TITLE: Kusillo
TYPE: mask and costume
ETHNICITY: Aymara; Quechua
DESCRIPTION: Kusillo Mask and Costume
MAKER: Unknown maker in Puno
CEREMONY: Agriculture/Hunting; Carnival
AGE: 1980s
MAIN MATERIAL: dyed wool felt
OTHER MATERIALS: yarn; cardboard; sequins; cotton batting

The kusillo is an Andean clown character that combines attributes of an insect, shepherd, and devil, although he is considered a benevolent trickster. It is one of the oldest masked characters in the region, predating the Spanish conquest. It is used in both Bolivia and Peru as a comic dancer, as well as a promoter of fertility during agricultural and hunting rites. Until the 1960s, the kusillos formed their own dance group, however, with their own music and group choreography. In modern times, he makes his appearance alone or in pairs during Carnival, along with the waka tokhoris or other groups, and sometimes at other festivities as well.

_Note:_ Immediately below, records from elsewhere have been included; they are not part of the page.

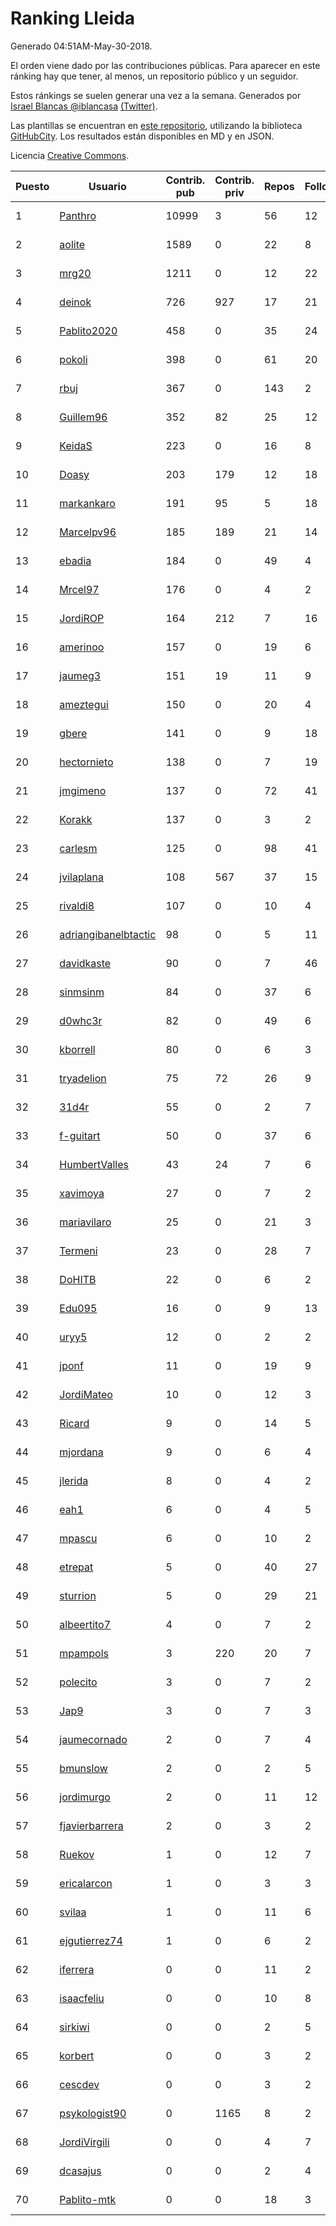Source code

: # Ranking Lleida

Generado 04:51AM-May-30-2018.

El orden viene dado por las contribuciones públicas. Para aparecer en este ránking hay que tener, al menos, un repositorio público y un seguidor.

Estos ránkings se suelen generar una vez a la semana. Generados por [Israel Blancas @iblancasa](https://github.com/iblancasa/) [(Twitter)](https://twitter.com/iblancasa).

Las plantillas se encuentran en [este repositorio](https://github.com/iblancasa/GH-Spanish-Ranking), utilizando la biblioteca [GitHubCity](https://github.com/iblancasa/GitHubCity). Los resultados están disponibles en MD y en JSON.

Licencia [Creative Commons](https://creativecommons.org/licenses/by/4.0/).

| Puesto   |  Usuario  | Contrib. pub | Contrib. priv |Repos| Followers | Desde |  Avatar  |
|----------|-----------|--------------|---------------|-----|-----------|-------|----------|
|1|[Panthro](https://github.com/Panthro)|10999|3|56|12|2012-03-22|![Panthro](https://avatars3.githubusercontent.com/u/1565421)|
|2|[aolite](https://github.com/aolite)|1589|0|22|8|2013-06-03|![aolite](https://avatars0.githubusercontent.com/u/4601466)|
|3|[mrg20](https://github.com/mrg20)|1211|0|12|22|2016-02-22|![mrg20](https://avatars3.githubusercontent.com/u/17416452)|
|4|[deinok](https://github.com/deinok)|726|927|17|21|2014-02-04|![deinok](https://avatars2.githubusercontent.com/u/6586053)|
|5|[Pablito2020](https://github.com/Pablito2020)|458|0|35|24|2016-04-24|![Pablito2020](https://avatars0.githubusercontent.com/u/18640261)|
|6|[pokoli](https://github.com/pokoli)|398|0|61|20|2011-10-30|![pokoli](https://avatars0.githubusercontent.com/u/1160726)|
|7|[rbuj](https://github.com/rbuj)|367|0|143|2|2014-12-12|![rbuj](https://avatars2.githubusercontent.com/u/10171411)|
|8|[Guillem96](https://github.com/Guillem96)|352|82|25|12|2016-08-27|![Guillem96](https://avatars3.githubusercontent.com/u/21279306)|
|9|[KeidaS](https://github.com/KeidaS)|223|0|16|8|2016-04-27|![KeidaS](https://avatars0.githubusercontent.com/u/18698826)|
|10|[Doasy](https://github.com/Doasy)|203|179|12|18|2016-01-29|![Doasy](https://avatars1.githubusercontent.com/u/16958917)|
|11|[markankaro](https://github.com/markankaro)|191|95|5|18|2017-05-24|![markankaro](https://avatars3.githubusercontent.com/u/28937427)|
|12|[Marcelpv96](https://github.com/Marcelpv96)|185|189|21|14|2016-11-15|![Marcelpv96](https://avatars2.githubusercontent.com/u/23478714)|
|13|[ebadia](https://github.com/ebadia)|184|0|49|4|2009-12-08|![ebadia](https://avatars3.githubusercontent.com/u/164689)|
|14|[Mrcel97](https://github.com/Mrcel97)|176|0|4|2|2017-11-07|![Mrcel97](https://avatars3.githubusercontent.com/u/33465043)|
|15|[JordiROP](https://github.com/JordiROP)|164|212|7|16|2016-02-08|![JordiROP](https://avatars1.githubusercontent.com/u/17128072)|
|16|[amerinoo](https://github.com/amerinoo)|157|0|19|6|2015-02-16|![amerinoo](https://avatars0.githubusercontent.com/u/11027833)|
|17|[jaumeg3](https://github.com/jaumeg3)|151|19|11|9|2016-07-14|![jaumeg3](https://avatars1.githubusercontent.com/u/20457801)|
|18|[ameztegui](https://github.com/ameztegui)|150|0|20|4|2014-07-02|![ameztegui](https://avatars2.githubusercontent.com/u/8050937)|
|19|[gbere](https://github.com/gbere)|141|0|9|18|2012-01-13|![gbere](https://avatars0.githubusercontent.com/u/1327334)|
|20|[hectornieto](https://github.com/hectornieto)|138|0|7|19|2014-04-15|![hectornieto](https://avatars0.githubusercontent.com/u/7302862)|
|21|[jmgimeno](https://github.com/jmgimeno)|137|0|72|41|2011-04-08|![jmgimeno](https://avatars2.githubusercontent.com/u/718396)|
|22|[Korakk](https://github.com/Korakk)|137|0|3|2|2017-11-20|![Korakk](https://avatars1.githubusercontent.com/u/33825619)|
|23|[carlesm](https://github.com/carlesm)|125|0|98|41|2008-05-01|![carlesm](https://avatars3.githubusercontent.com/u/9011)|
|24|[jvilaplana](https://github.com/jvilaplana)|108|567|37|15|2011-04-15|![jvilaplana](https://avatars3.githubusercontent.com/u/732164)|
|25|[rivaldi8](https://github.com/rivaldi8)|107|0|10|4|2011-11-11|![rivaldi8](https://avatars1.githubusercontent.com/u/1187977)|
|26|[adriangibanelbtactic](https://github.com/adriangibanelbtactic)|98|0|5|11|2012-01-15|![adriangibanelbtactic](https://avatars1.githubusercontent.com/u/1331363)|
|27|[davidkaste](https://github.com/davidkaste)|90|0|7|46|2011-11-16|![davidkaste](https://avatars2.githubusercontent.com/u/1199941)|
|28|[sinmsinm](https://github.com/sinmsinm)|84|0|37|6|2012-05-16|![sinmsinm](https://avatars1.githubusercontent.com/u/1745437)|
|29|[d0whc3r](https://github.com/d0whc3r)|82|0|49|6|2012-01-25|![d0whc3r](https://avatars0.githubusercontent.com/u/1378986)|
|30|[kborrell](https://github.com/kborrell)|80|0|6|3|2015-02-17|![kborrell](https://avatars2.githubusercontent.com/u/11043037)|
|31|[tryadelion](https://github.com/tryadelion)|75|72|26|9|2013-03-05|![tryadelion](https://avatars2.githubusercontent.com/u/3778474)|
|32|[31d4r](https://github.com/31d4r)|55|0|2|7|2017-08-12|![31d4r](https://avatars1.githubusercontent.com/u/30953857)|
|33|[f-guitart](https://github.com/f-guitart)|50|0|37|6|2014-03-09|![f-guitart](https://avatars3.githubusercontent.com/u/6899142)|
|34|[HumbertValles](https://github.com/HumbertValles)|43|24|7|6|2017-02-13|![HumbertValles](https://avatars2.githubusercontent.com/u/25740901)|
|35|[xavimoya](https://github.com/xavimoya)|27|0|7|2|2014-11-25|![xavimoya](https://avatars3.githubusercontent.com/u/9944686)|
|36|[mariavilaro](https://github.com/mariavilaro)|25|0|21|3|2015-01-13|![mariavilaro](https://avatars1.githubusercontent.com/u/10522884)|
|37|[Termeni](https://github.com/Termeni)|23|0|28|7|2014-03-10|![Termeni](https://avatars1.githubusercontent.com/u/6905912)|
|38|[DoHITB](https://github.com/DoHITB)|22|0|6|2|2016-01-19|![DoHITB](https://avatars1.githubusercontent.com/u/16784764)|
|39|[Edu095](https://github.com/Edu095)|16|0|9|13|2015-04-07|![Edu095](https://avatars3.githubusercontent.com/u/11843087)|
|40|[uryy5](https://github.com/uryy5)|12|0|2|2|2014-10-07|![uryy5](https://avatars1.githubusercontent.com/u/9052385)|
|41|[jponf](https://github.com/jponf)|11|0|19|9|2013-03-13|![jponf](https://avatars2.githubusercontent.com/u/3852560)|
|42|[JordiMateo](https://github.com/JordiMateo)|10|0|12|3|2016-03-10|![JordiMateo](https://avatars3.githubusercontent.com/u/17766957)|
|43|[Ricard](https://github.com/Ricard)|9|0|14|5|2009-12-13|![Ricard](https://avatars3.githubusercontent.com/u/167117)|
|44|[mjordana](https://github.com/mjordana)|9|0|6|4|2014-11-19|![mjordana](https://avatars1.githubusercontent.com/u/9840099)|
|45|[jlerida](https://github.com/jlerida)|8|0|4|2|2015-05-12|![jlerida](https://avatars1.githubusercontent.com/u/12414567)|
|46|[eah1](https://github.com/eah1)|6|0|4|5|2015-02-17|![eah1](https://avatars3.githubusercontent.com/u/11043022)|
|47|[mpascu](https://github.com/mpascu)|6|0|10|2|2015-02-12|![mpascu](https://avatars3.githubusercontent.com/u/10977699)|
|48|[etrepat](https://github.com/etrepat)|5|0|40|27|2009-11-04|![etrepat](https://avatars0.githubusercontent.com/u/148851)|
|49|[sturrion](https://github.com/sturrion)|5|0|29|21|2013-08-23|![sturrion](https://avatars3.githubusercontent.com/u/5296219)|
|50|[albeertito7](https://github.com/albeertito7)|4|0|7|2|2017-02-13|![albeertito7](https://avatars1.githubusercontent.com/u/25740911)|
|51|[mpampols](https://github.com/mpampols)|3|220|20|7|2010-11-12|![mpampols](https://avatars1.githubusercontent.com/u/479534)|
|52|[polecito](https://github.com/polecito)|3|0|7|2|2013-07-30|![polecito](https://avatars1.githubusercontent.com/u/5122186)|
|53|[Jap9](https://github.com/Jap9)|3|0|7|3|2016-02-09|![Jap9](https://avatars1.githubusercontent.com/u/17140922)|
|54|[jaumecornado](https://github.com/jaumecornado)|2|0|7|4|2011-02-14|![jaumecornado](https://avatars0.githubusercontent.com/u/617176)|
|55|[bmunslow](https://github.com/bmunslow)|2|0|2|5|2010-06-03|![bmunslow](https://avatars1.githubusercontent.com/u/295192)|
|56|[jordimurgo](https://github.com/jordimurgo)|2|0|11|12|2013-10-23|![jordimurgo](https://avatars2.githubusercontent.com/u/5759992)|
|57|[fjavierbarrera](https://github.com/fjavierbarrera)|2|0|3|2|2014-12-16|![fjavierbarrera](https://avatars1.githubusercontent.com/u/10211156)|
|58|[Ruekov](https://github.com/Ruekov)|1|0|12|7|2010-12-27|![Ruekov](https://avatars0.githubusercontent.com/u/537713)|
|59|[ericalarcon](https://github.com/ericalarcon)|1|0|3|3|2013-08-28|![ericalarcon](https://avatars2.githubusercontent.com/u/5327861)|
|60|[svilaa](https://github.com/svilaa)|1|0|11|6|2013-09-23|![svilaa](https://avatars0.githubusercontent.com/u/5521724)|
|61|[ejgutierrez74](https://github.com/ejgutierrez74)|1|0|6|2|2015-03-14|![ejgutierrez74](https://avatars2.githubusercontent.com/u/11474846)|
|62|[iferrera](https://github.com/iferrera)|0|0|11|2|2011-09-23|![iferrera](https://avatars0.githubusercontent.com/u/1073857)|
|63|[isaacfeliu](https://github.com/isaacfeliu)|0|0|10|8|2008-04-10|![isaacfeliu](https://avatars0.githubusercontent.com/u/6287)|
|64|[sirkiwi](https://github.com/sirkiwi)|0|0|2|5|2011-07-01|![sirkiwi](https://avatars2.githubusercontent.com/u/888555)|
|65|[korbert](https://github.com/korbert)|0|0|3|2|2013-03-08|![korbert](https://avatars2.githubusercontent.com/u/3808843)|
|66|[cescdev](https://github.com/cescdev)|0|0|3|2|2013-09-20|![cescdev](https://avatars0.githubusercontent.com/u/5502251)|
|67|[psykologist90](https://github.com/psykologist90)|0|1165|8|2|2013-09-05|![psykologist90](https://avatars2.githubusercontent.com/u/5389123)|
|68|[JordiVirgili](https://github.com/JordiVirgili)|0|0|4|7|2013-11-27|![JordiVirgili](https://avatars3.githubusercontent.com/u/6048532)|
|69|[dcasajus](https://github.com/dcasajus)|0|0|2|4|2014-03-25|![dcasajus](https://avatars3.githubusercontent.com/u/7057325)|
|70|[Pablito-mtk](https://github.com/Pablito-mtk)|0|0|18|3|2016-09-29|![Pablito-mtk](https://avatars2.githubusercontent.com/u/22517501)|

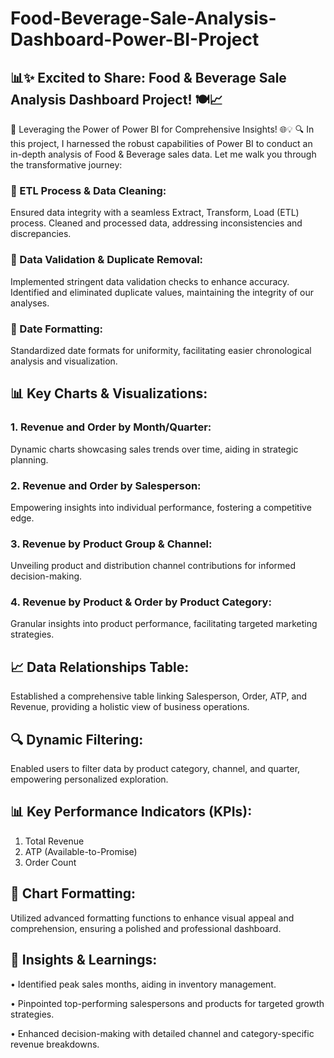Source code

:# Food-Beverage-Sale-Analysis-Dashboard-Power-BI-Project

## 📊✨ Excited to Share: Food & Beverage Sale Analysis Dashboard Project! 🍽️📈
🚀 Leveraging the Power of Power BI for Comprehensive Insights! 🌐💡
🔍 In this project, I harnessed the robust capabilities of Power BI to conduct an in-depth analysis of Food & Beverage sales data. Let me walk you through the transformative journey:
### 🔄 ETL Process & Data Cleaning:
Ensured data integrity with a seamless Extract, Transform, Load (ETL) process. Cleaned and processed data, addressing inconsistencies and discrepancies.
### 🛑 Data Validation & Duplicate Removal: 
Implemented stringent data validation checks to enhance accuracy. Identified and eliminated duplicate values, maintaining the integrity of our analyses.
### 📅 Date Formatting:
Standardized date formats for uniformity, facilitating easier chronological analysis and visualization.
## 📊 Key Charts & Visualizations:
### 1.	Revenue and Order by Month/Quarter:
Dynamic charts showcasing sales trends over time, aiding in strategic planning.
### 2.	Revenue and Order by Salesperson:
Empowering insights into individual performance, fostering a competitive edge.
### 3.	Revenue by Product Group & Channel:
Unveiling product and distribution channel contributions for informed decision-making.
### 4.	Revenue by Product & Order by Product Category:
Granular insights into product performance, facilitating targeted marketing strategies.
## 📈 Data Relationships Table:
Established a comprehensive table linking Salesperson, Order, ATP, and Revenue, providing a holistic view of business operations.
## 🔍 Dynamic Filtering: 
Enabled users to filter data by product category, channel, and quarter, empowering personalized exploration.
## 📊 Key Performance Indicators (KPIs):
1.	Total Revenue
2.	ATP (Available-to-Promise)
3.	Order Count
## 🎨 Chart Formatting:
Utilized advanced formatting functions to enhance visual appeal and comprehension, ensuring a polished and professional dashboard.
## 🚀 Insights & Learnings:
•	Identified peak sales months, aiding in inventory management.

•	Pinpointed top-performing salespersons and products for targeted growth strategies.

•	Enhanced decision-making with detailed channel and category-specific revenue breakdowns.


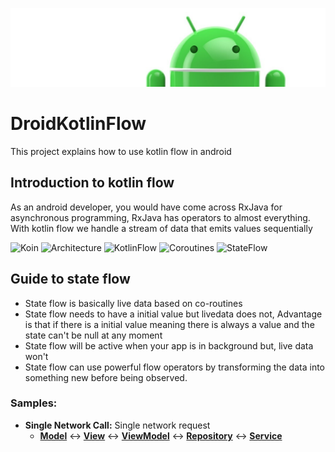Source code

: ![TestDrivenDevelopmentInAndroid](documentation/images/Logo-new.png)

# DroidKotlinFlow
This project explains how to use kotlin flow in android 

## Introduction to kotlin flow 
As an android developer, you would have come across RxJava for asynchronous programming, RxJava has operators to almost everything. With kotlin flow we handle a stream of data that emits values sequentially 



![Koin](https://img.shields.io/badge/Koin-Dependency%20Injection-orange)
![Architecture](https://img.shields.io/badge/MVVM-Architecture-red)
![KotlinFlow](https://img.shields.io/badge/KotlinFlow-API-yellowgreen)
![Coroutines](https://img.shields.io/badge/Coroutines-API-green)
![StateFlow](https://img.shields.io/badge/StateFlow-API-green)


## Guide to state flow 
* State flow is basically live data based on co-routines
* State flow needs to have a initial value but livedata does not, Advantage is that if there is a initial value meaning there is always a value and the state can't be null at any moment
* State flow will be active when your app is in background but, live data won't
* State flow can use powerful flow operators by transforming the data into something new before being observed. 


### Samples:
* **Single Network Call:**  Single network request
    * **[Model](app/src/main/java/com/demo/flow/viewmodels/SingleNetworkCallViewModel.kt)**
      <->
      **[View](app/src/main/java/com/demo/flow/view/fragments/SingleNetworkCallFragment.kt)**
      <->
      **[ViewModel](app/src/main/java/com/demo/flow/viewmodels/SingleNetworkCallViewModel.kt)**
      <->
      **[Repository](app/src/main/java/com/demo/flow/network/repository/PlaylistRepository.kt)**
      <->
      **[Service](app/src/main/java/com/demo/flow/network/services/PlayListService.kt)**
      
    
    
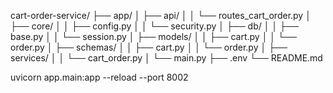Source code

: cart-order-service/
├── app/
│   ├── api/
│   │   └── routes_cart_order.py
│   ├── core/
│   │   ├── config.py
│   │   └── security.py
│   ├── db/
│   │   ├── base.py
│   │   └── session.py
│   ├── models/
│   │   ├── cart.py
│   │   └── order.py
│   ├── schemas/
│   │   ├── cart.py
│   │   └── order.py
│   ├── services/
│   │   └── cart_order.py
│   └── main.py
├── .env
└── README.md

uvicorn app.main:app --reload --port 8002
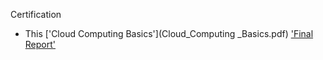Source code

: Certification
- This ['Cloud Computing Basics'](Cloud_Computing _Basics.pdf)
['Final Report'](Forensics%20Final%20Report.pdf)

The upturned nose and appendages on the head are thought to be phallic symbols, expressing the kusillo‘s nature as a promoter of fertility. In addition, the kusillo tries to seduce girls in the crowd, reflecting both his fertility and trickster roles.  To facilitate this behavior, socially unacceptable otherwise, he wears white gloves and long pants to prevent recognition.